Support for variables with multiple types

google / blockly

The web-based visual programming editor.

https://developers.google.com/blockly/

Apache License 2.0

12.43k stars 3.71k forks source link

Support for variables with multiple types #1997

Open jollytoad opened 6 years ago

jollytoad commented 6 years ago

Problem statement

Blocks can define multiple types on an output connection, this can be used to indicate the returned type is the union or intersection of two types, which is certainly possible in many of the target languages, it can also be used to indicate that a return type could be coerced into one of the types or to simulate inheritance.

Unfortunately though variables don't currently share this ability, so a variable block can only return a single type.

Expected Behavior

Variable blocks should have the same ability as other blocks to return multiple types.

Proposal

Allow an array of strings to be passed as the type of the variable, and adapt the VariableMap to cope with this in a backwards compatible manner.

This is a feature I need atm, so I'll be hacking the variable model & map as a proof of concept. If this is something that would be generally desirable in Blockly, I'd be happy to produce a full PR.

jollytoad commented 6 years ago

I've rolled an initial implementation of this, as overrides (rather than a fork atm), which can be found in this gist... https://gist.github.com/jollytoad/7a7df5272aa7d767463fcb391a215f86

NOTE: That gist contains an additional extension to allow changing of a variable type - which I also need - but for the sake of this specific enhancement I'd be happy to not included this in the PR if you'd prefer not to support that feature.

RoboErikG commented 6 years ago

I don't think I understand why this needs to go into the variable model. The output type of a block is not connected to the type of the variable field except for the dynamic variable block, and you could get this feature on the dynamic variable block with a map of compatible types and modifying the mutator to set all the compatible types instead of just the variable type on its output.

What's your use case for this?

jollytoad commented 6 years ago

We are generating Java code using our own code generation (implemented in Java), so we are very strictly typed, and we're attempting to enforce this type safety in our block connections.

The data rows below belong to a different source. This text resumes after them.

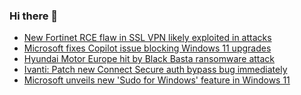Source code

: ### Hi there 👋

<!--START_SECTION:feed-->
* [New Fortinet RCE flaw in SSL VPN likely exploited in attacks](https://www.bleepingcomputer.com/news/security/new-fortinet-rce-flaw-in-ssl-vpn-likely-exploited-in-attacks/)
* [Microsoft fixes Copilot issue blocking Windows 11 upgrades](https://www.bleepingcomputer.com/news/microsoft/microsoft-fixes-copilot-issue-blocking-windows-11-upgrades/)
* [Hyundai Motor Europe hit by Black Basta ransomware attack](https://www.bleepingcomputer.com/news/security/hyundai-motor-europe-hit-by-black-basta-ransomware-attack/)
* [Ivanti: Patch new Connect Secure auth bypass bug immediately](https://www.bleepingcomputer.com/news/security/ivanti-patch-new-connect-secure-auth-bypass-bug-immediately/)
* [Microsoft unveils new 'Sudo for Windows' feature in Windows 11](https://www.bleepingcomputer.com/news/microsoft/microsoft-unveils-new-sudo-for-windows-feature-in-windows-11/)
<!--END_SECTION:feed-->

<!--
**frankenk/frankenk** is a ✨ _special_ ✨ repository because its `README.md` (this file) appears on your GitHub profile.

Here are some ideas to get you started:

- 🔭 I’m currently working on ...
- 🌱 I’m currently learning ...
- 👯 I’m looking to collaborate on ...
- 🤔 I’m looking for help with ...
- 💬 Ask me about ...
- 📫 How to reach me: ...
- 😄 Pronouns: ...
- ⚡ Fun fact: ...
-->



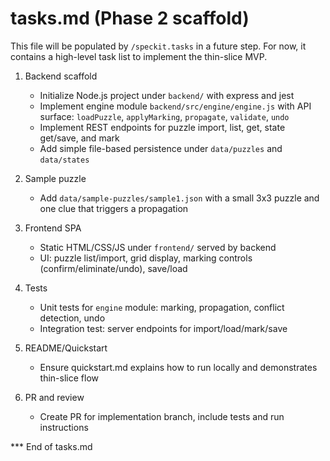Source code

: # tasks.md (Phase 2 scaffold)

This file will be populated by `/speckit.tasks` in a future step. For now, it contains a high-level task list to implement the thin-slice MVP.

1. Backend scaffold
   - Initialize Node.js project under `backend/` with express and jest
   - Implement engine module `backend/src/engine/engine.js` with API surface: `loadPuzzle`, `applyMarking`, `propagate`, `validate`, `undo`
   - Implement REST endpoints for puzzle import, list, get, state get/save, and mark
   - Add simple file-based persistence under `data/puzzles` and `data/states`

2. Sample puzzle
   - Add `data/sample-puzzles/sample1.json` with a small 3x3 puzzle and one clue that triggers a propagation

3. Frontend SPA
   - Static HTML/CSS/JS under `frontend/` served by backend
   - UI: puzzle list/import, grid display, marking controls (confirm/eliminate/undo), save/load

4. Tests
   - Unit tests for `engine` module: marking, propagation, conflict detection, undo
   - Integration test: server endpoints for import/load/mark/save

5. README/Quickstart
   - Ensure quickstart.md explains how to run locally and demonstrates thin-slice flow

6. PR and review
   - Create PR for implementation branch, include tests and run instructions

*** End of tasks.md
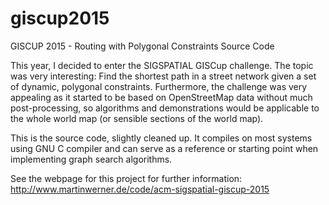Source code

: # giscup2015
GISCUP 2015 - Routing with Polygonal Constraints Source Code

This year, I decided to enter the SIGSPATIAL GISCup challenge. The topic was very interesting: Find the shortest path in a street network given a set of dynamic, polygonal constraints. Furthermore, the challenge was very appealing as it started to be based on OpenStreetMap data without  much post-processing, so algorithms and demonstrations would be applicable to the whole world map (or sensible sections of the world map).

This is the source code, slightly cleaned up. It compiles on most systems using GNU C compiler and can serve as a reference or starting point when implementing graph search algorithms.

See the webpage for this project for further information:
<http://www.martinwerner.de/code/acm-sigspatial-giscup-2015>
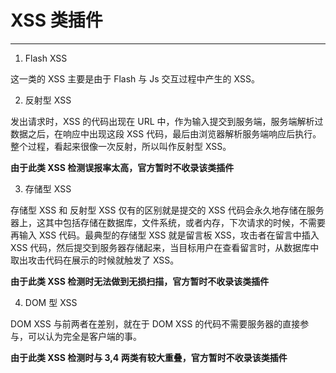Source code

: # XSS 类插件
---

1. Flash XSS

 这一类的 XSS 主要是由于 Flash 与 Js 交互过程中产生的 XSS。
 
2. 反射型 XSS

 发出请求时，XSS 的代码出现在 URL 中，作为输入提交到服务端，服务端解析过数据之后，在响应中出现这段 XSS 代码，最后由浏览器解析服务端响应后执行。整个过程，看起来很像一次反射，所以叫作反射型 XSS。
 
 **由于此类 XSS 检测误报率太高，官方暂时不收录该类插件**

3. 存储型 XSS

 存储型 XSS 和 反射型 XSS 仅有的区别就是提交的 XSS 代码会永久地存储在服务器上，这其中包括存储在数据库，文件系统，或者内存，下次请求的时候，不需要再输入 XSS 代码。最典型的存储型 XSS 就是留言板 XSS，攻击者在留言中插入 XSS 代码，然后提交到服务器存储起来，当目标用户在查看留言时，从数据库中取出攻击代码在展示的时候就触发了 XSS。

 **由于此类 XSS 检测时无法做到无损扫描，官方暂时不收录该类插件**

4. DOM 型 XSS

 DOM XSS 与前两者在差别，就在于 DOM XSS 的代码不需要服务器的直接参与，可以认为完全是客户端的事。

 **由于此类 XSS 检测时与 3,4 两类有较大重叠，官方暂时不收录该类插件**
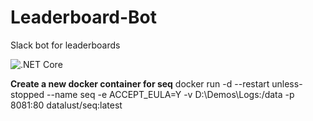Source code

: # Leaderboard-Bot
Slack bot for leaderboards

![.NET Core](https://github.com/GCherry/Leaderboard-Bot/workflows/.NET%20Core/badge.svg?branch=master)

**Create a new docker container for seq**
docker run -d --restart unless-stopped --name seq -e ACCEPT_EULA=Y -v D:\Demos\Logs:/data -p 8081:80 datalust/seq:latest
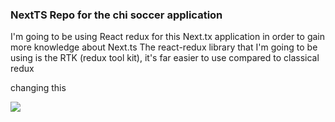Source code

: ### NextTS Repo for the chi soccer application

I'm going to be using React redux for this Next.tx application in order to gain more knowledge about Next.ts
The react-redux library that I'm going to be using is the RTK (redux tool kit), it's far easier to use compared to classical redux

changing this

<img src="https://media.giphy.com/media/hryis7A55UXZNCUTNA/giphy.gif">
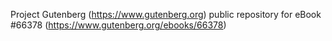 Project Gutenberg (https://www.gutenberg.org) public repository for
eBook #66378 (https://www.gutenberg.org/ebooks/66378)
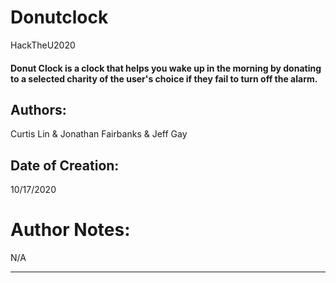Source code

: # Donutclock
HackTheU2020

#### Donut Clock is a clock that helps you wake up in the morning by donating to a selected charity of the user's choice if they fail to turn off the alarm.

## Authors:
Curtis Lin & Jonathan Fairbanks & Jeff Gay

 ## Date of Creation: 
10/17/2020

 # Author Notes: 
 N/A

 ---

In the generated code we also allow conversions between certain types, eg. converting a String to a 'Thing' by looking up the Thing by name. So often data can be passed around as multiple types, eg. String or Thing - and the block connection checks support this fantastically.

But sometimes we need to put these into variables too, and we still want the variable to be of String or Thing type - so it make sense to me to record this fact as the most fundamental level, the VariableModel.

I've also have to implement our own blocks and extensions to handle 'lists' of things, so that the type of the iteratee variable represents the type of the list items on it's input - and therefore also need to change the type of variables too, for which i've added an extension method in the gist above.

The changes I've made for this are actually fairly simple, and totally backwards compatible - anyone not interest in this feature could completely ignore it.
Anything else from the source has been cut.